I almost skipped Ocozocoautla entirely. On the map it looks like an afterthought — a mid-sized town twenty-five kilometers west of Tuxtla, the kind of place you pass through on the way to somewhere else. A woman at my guesthouse in Tuxtla mentioned the sinkhole, almost off-handedly, the way locals mention things they assume everyone already knows. I set my alarm for five the next morning, drove out on the 190 in the dark, and turned down a dirt track toward the forest. What happened next rearranged my understanding of what a single hour in Mexico can do to you.
The Sima de las Cotorras
The Sima de las Cotorras is a sinkhole about 160 meters wide and 140 meters deep, and every morning — every single morning, year-round — somewhere between fifty thousand and a hundred thousand Mexican green parakeets roost on its walls and then launch themselves into the sky at dawn. They don’t trickle out. They spiral, in a continuous roaring green helix, counterclockwise, pouring upward for twenty minutes straight. The sound arrives before the light does: a dense, layered shriek that is not unpleasant, that is in fact almost musical if you stop trying to process it as individual birds and just let it wash over you. I stood at the rim with maybe a dozen other people — a few tourists, a couple of park staff, a man who’d driven out from Tuxtla just to watch, as he apparently does several times a year — and none of us spoke. There’s a small palapa at the entrance where you pay the ejido fee, modest and entirely worth it. Come on a weekday. Come early enough to hear the sinkhole before you see it.

Caves and Older Time
The karst landscape around Ocozocoautla doesn’t stop at the Sima. The Cueva del Cerro Meyapak and other formations in the area sheltered early inhabitants for thousands of years, and the town’s Museo Regional de Historia Natural holds the kind of collection that rewards slow attention: fossils, pre-Hispanic ceramics, and explanations of how the cave systems formed. I spent an unhurried hour there on a Tuesday afternoon — I was one of three visitors — reading panel text in Spanish that was clear enough for my intermediate reading level. The staff left me alone, which I appreciated. It’s the sort of museum that a larger city would have turned into a ticketed experience with timed entry. Here it’s just a room full of careful things, open and quiet.

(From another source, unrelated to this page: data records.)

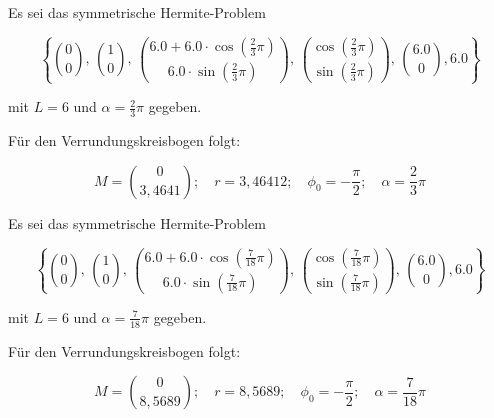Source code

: \BEISPIEL
{
Es sei das symmetrische Hermite-Problem 

   $$\left\{\binom{0}{0},\, \binom{1}{0},\,
\binom{6.0+6.0\cdot \cos\left(\frac{2}{3}\pi\right)}{6.0\cdot \sin\left(\frac{2}{3}\pi\right)},\, \binom{\cos\left(\frac{2}{3}\pi\right)}{\sin\left(\frac{2}{3}\pi\right)},\, \binom{6.0}{0},6.0\right\}$$

mit $L=6$ und $\alpha=\frac{2}{3}\pi$ gegeben.

Für den Verrundungskreisbogen folgt:

$$M=\binom{0}{3,4641}; \quad r=3,46412;\quad \phi_0 = -\frac{\pi}{2}; \quad \alpha=\frac{2}{3}\pi$$


\begin{center}
\end{center}
}


\BEISPIEL
{
  Es sei das symmetrische Hermite-Problem 
  
  $$\left\{\binom{0}{0},\, \binom{1}{0},\,
  \binom{6.0+6.0\cdot \cos\left(\frac{7}{18}\pi\right)}{6.0\cdot \sin\left(\frac{7}{18}\pi\right)},\, \binom{\cos\left(\frac{7}{18}\pi\right)}{\sin\left(\frac{7}{18}\pi\right)},\, \binom{6.0}{0},6.0\right\}$$
  
  mit $L=6$ und $\alpha=\frac{7}{18}\pi$ gegeben.
  
  Für den Verrundungskreisbogen folgt:
  
  $$M=\binom{0}{8,5689}; \quad r=8,5689;\quad \phi_0 = -\frac{\pi}{2}; \quad \alpha=\frac{7}{18}\pi$$
  
  
  \begin{center}
  \end{center}
}



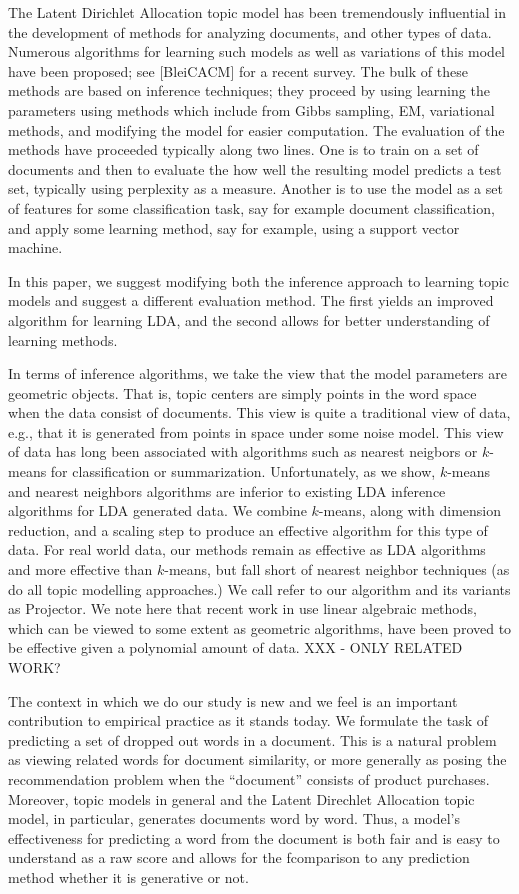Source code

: 
The Latent Dirichlet Allocation topic model has been tremendously
influential in the development of methods for analyzing documents, and
other types of data.  Numerous algorithms for learning such models as
well as variations of this model have been proposed; see [BleiCACM]
for a recent survey.  The bulk of these methods are based on inference
techniques; they proceed by using learning the parameters using
methods which include from Gibbs sampling, EM, variational methods,
and modifying the model for easier computation.  The evaluation of the
methods have proceeded typically along two lines.  One is to train on
a set of documents and then to evaluate the how well the resulting
model predicts a test set, typically using perplexity as a measure.
Another is to use the model as a set of features for some
classification task, say for example document classification, and apply some
learning method, say for example, using a support vector machine.

In this paper, we suggest modifying both the inference approach to
learning topic models and suggest a different evaluation method.  The
first yields an improved algorithm for learning LDA, and the second
allows for better understanding of learning methods. 

In terms of inference algorithms, we take the view that the model
parameters are geometric objects.  That is, topic centers are simply
points in the word space when the data consist of documents.  This
view is quite a traditional view of data, e.g., that it is generated
from points in space under some noise model.  This view of data has
long been associated with algorithms such as nearest neigbors or
$k$-means for classification or summarization.  Unfortunately, as we
show, $k$-means and nearest neighbors algorithms are inferior to
existing LDA inference algorithms for LDA generated data.  We combine
$k$-means, along with dimension reduction, and a scaling step to
produce an effective algorithm for this type of data.  For real world
data, our methods remain as effective as LDA algorithms and more
effective than $k$-means, but fall short of nearest neighbor
techniques (as do all topic modelling approaches.) We call refer to
our algorithm and its variants as Projector.   We note here that recent
work in \cite{} use linear algebraic methods, which can be viewed to
some extent as geometric algorithms, have been proved to be effective
given a polynomial amount of data. XXX - ONLY RELATED WORK?

The context in which we do our study is new and we feel is an
important contribution to empirical practice as it stands today.  We
formulate the task of predicting a set of dropped out words in a
document.  This is a natural problem as viewing related words for
document similarity, or more generally as posing the recommendation
problem when the ``document'' consists of product purchases.
Moreover, topic models in general and the Latent Direchlet Allocation
topic model, in particular, generates documents word by word.  Thus, a
model's effectiveness for predicting a word from the document is both
fair and is easy to understand as a raw score and allows for the
fcomparison to any prediction method whether it is generative or not.


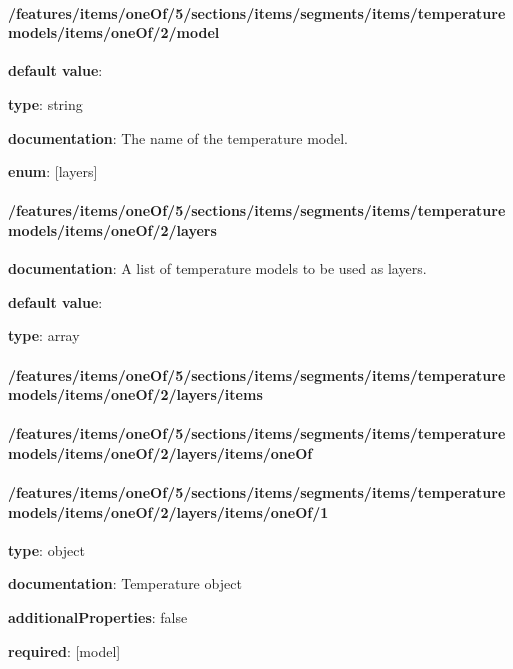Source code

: \paragraph{/features/items/oneOf/5/sections/items/segments/items/temperature models/items/oneOf/2/model} \begin{itemized}
\item {\bf default value}: 
\item {\bf type}: string
\item {\bf documentation}: The name of the temperature model.
\item {\bf enum}: [layers]\end{itemized}\paragraph{/features/items/oneOf/5/sections/items/segments/items/temperature models/items/oneOf/2/layers} \begin{itemized}
\item {\bf documentation}: A list of temperature models to be used as layers.
\item {\bf default value}: 
\item {\bf type}: array
\paragraph{/features/items/oneOf/5/sections/items/segments/items/temperature models/items/oneOf/2/layers/items} \begin{itemized}
\end{itemized}\end{itemized}\paragraph{/features/items/oneOf/5/sections/items/segments/items/temperature models/items/oneOf/2/layers/items/oneOf} \begin{itemized}
\end{itemized}\paragraph{/features/items/oneOf/5/sections/items/segments/items/temperature models/items/oneOf/2/layers/items/oneOf/1} \begin{itemized}
\item {\bf type}: object
\item {\bf documentation}: Temperature object
\item {\bf additionalProperties}: false
\item {\bf required}: [model]\end{itemized}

The Market and the Afternoon
Back in town, the mercado municipal on the streets behind the central plaza does a brisk lunch trade in cochito chiapaneco — the slow-roasted pork that is Chiapas’ answer to every other state’s slow-roasted pork, and that answer is convincing. I ate at a counter near the back, ordered without knowing what I was ordering, and ended up with a plate of cochito with black beans, rice, and a tortilla that was still warm from the comal. It cost me sixty pesos. The afternoon light in the plaza is good. The benches fill up around five with people who have nowhere particular to be, which is the best kind of company.

Getting There
Ocozocoautla is twenty-five kilometers west of Tuxtla Gutiérrez on Federal Highway 190. Colectivos leave from the Tuxtla central bus station regularly and drop you in the town center. For the Sima de las Cotorras you need your own transport or a negotiated taxi — it’s about twelve kilometers south of town on a dirt road that is passable in a regular car outside of heavy rain.